The cluster is working fantastic from a day to day performance perspective. However, when the workloads were initially populated, things became VERY un-balanced and a significant amount of congestion was introduced (though the end users did not notice an impact). CLOMD additionally had issues on one of the hosts which compounded the balance trouble. Much of the CLOMD issues have been resolved, and we ended up removing a host and allowing the resync to rebuild the redundancy (at the request of Support). The removed host was then re-added and allowed to sync. Proactive re-balance was initiated to start to get the added host balanced.

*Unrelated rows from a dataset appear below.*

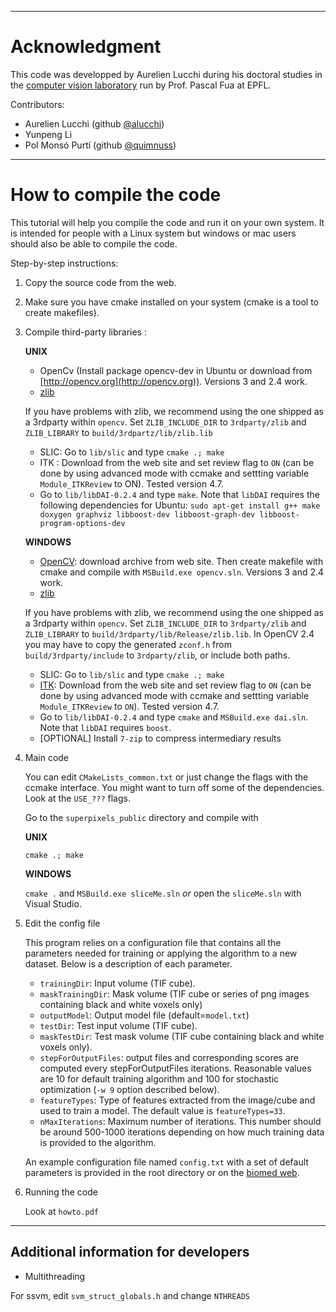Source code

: 
---------------------------------------------------------------------------------

# Acknowledgment #

This code was developped by Aurelien Lucchi during his doctoral studies in the [computer vision laboratory](http://cvlab.epfl.ch/) run by Prof. Pascal Fua at EPFL.


Contributors:

- Aurelien Lucchi (github [@alucchi](https://github.com/alucchi))
- Yunpeng Li
- Pol Monsó Purtí (github [@quimnuss](https://github.com/quimnuss))

---------------------------------------------------------------------------------

# How to compile the code #

This tutorial will help you compile the code and run it on your own system. It is intended for people with a Linux system but windows or mac users should also be able to compile the code.

Step-by-step instructions:

1. Copy the source code from the web.

2. Make sure you have cmake installed on your system (cmake is a tool to create makefiles).

3. Compile third-party libraries :

	**UNIX**
	
	- OpenCv (Install package opencv-dev in Ubuntu or download from [http://opencv.org](http://opencv.org)). Versions 3 and 2.4 work.
	- [zlib](http://www.zlib.net/)
	
	If you have problems with zlib, we recommend using the one shipped as a 3rdparty within `opencv`. Set `ZLIB_INCLUDE_DIR` to `3rdparty/zlib` and `ZLIB_LIBRARY` to `build/3rdpartz/lib/zlib.lib`
	
	- SLIC: Go to `lib/slic` and type `cmake .; make`
	- ITK : Download from the web site and set review flag to `ON` (can be done by using advanced mode with ccmake and settting variable `Module_ITKReview` to ON). Tested version 4.7.
	- Go to `lib/libDAI-0.2.4` and type `make`. Note that `libDAI` requires the following dependencies for Ubuntu:
	 `sudo apt-get install g++ make doxygen graphviz libboost-dev libboost-graph-dev libboost-program-options-dev`
	 
	**WINDOWS**
	
	- [OpenCV](http://opencv.org): download archive from web site. Then create makefile with cmake and compile with `MSBuild.exe opencv.sln`. Versions 3 and 2.4 work.
	- [zlib](http://www.zlib.net/)
	
	If you have problems with zlib, we recommend using the one shipped as a 3rdparty within `opencv`. Set `ZLIB_INCLUDE_DIR` to `3rdparty/zlib` and `ZLIB_LIBRARY` to `build/3rdparty/lib/Release/zlib.lib`. In OpenCV 2.4 you may have to copy the generated `zconf.h` from `build/3rdparty/include` to `3rdparty/zlib`, or include both paths.
	
	- SLIC: Go to `lib/slic` and type `cmake .; make`
	- [ITK](http://itk.org): Download from the web site and set review flag to `ON` (can be done by using advanced mode with ccmake and settting variable `Module_ITKReview` to `ON`). Tested version 4.7.
	- Go to `lib/libDAI-0.2.4` and type `cmake` and `MSBuild.exe dai.sln`. Note that `libDAI` requires `boost`.
	- [OPTIONAL] Install `7-zip` to compress intermediary results

4. Main code

	You can edit `CMakeLists_common.txt` or just change the flags with the ccmake interface.
	You might want to turn off some of the dependencies. Look at the `USE_???` flags.

	Go to the `superpixels_public` directory and compile with
	
	**UNIX**
	
	`cmake .; make`
	
	**WINDOWS**
		
	`cmake .` and `MSBuild.exe sliceMe.sln` _or_ open the `sliceMe.sln` with Visual Studio.

5. Edit the config file

	This program relies on a configuration file that contains all the parameters needed for training or applying the algorithm to a new dataset. Below is a description of each parameter.

	* `trainingDir`: Input volume (TIF cube).
	* `maskTrainingDir`: Mask volume (TIF cube or series of png images containing black and white voxels only)
	* `outputModel`: Output model file (default=`model.txt`)
	* `testDir`: Test input volume (TIF cube).
	* `maskTestDir`: Test mask volume (TIF cube containing black and white voxels only).
	* `stepForOutputFiles`: output files and corresponding scores are computed every stepForOutputFiles iterations. Reasonable values are 10 for default training algorithm and 100 for stochastic optimization (`-w 9` option described below).
	* `featureTypes`: Type of features extracted from the image/cube and used to train a model. The default value is `featureTypes=33`.
	* `nMaxIterations`: Maximum number of iterations. This number should be around 500-1000 iterations depending on how much training data is provided to the algorithm.

	An example configuration file named `config.txt` with a set of default parameters is provided in the root directory or on the [biomed web](http://cvlab.epfl.ch/software/biomedplugins).

6. Running the code

	Look at `howto.pdf`

---------------------------------------------------------------------------------

## Additional information for developers ##

- Multithreading

For ssvm, edit `svm_struct_globals.h` and change `NTHREADS`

However, one of the other hosts remains unbalanced to the point of initiating Reactive Balancing. My first theory was that CLOMD was causing issues on that host too, but it's definitely running. It seems that the Reactive Balancing is extremely slow and unable to keep up with change on the disks (whereas Proactive seems to make headway). In fact, I see the Data To Be Moved seems to be increasing on those disks. It's becoming a bit of a concern as one of those disks only has 2% free space now and 8 of the 12 disks on the one host show capacity warnings.
So, here are my questions; is there a way to prioritize the rebalancing (particularly the reactive version)? Does anyone have suggestions on freeing up space on that one, unbalanced host? It seems as though when a disk is reactive balancing, it does not participate in proactive rebalancing.
Any suggestions would be appreciated. Thanks all!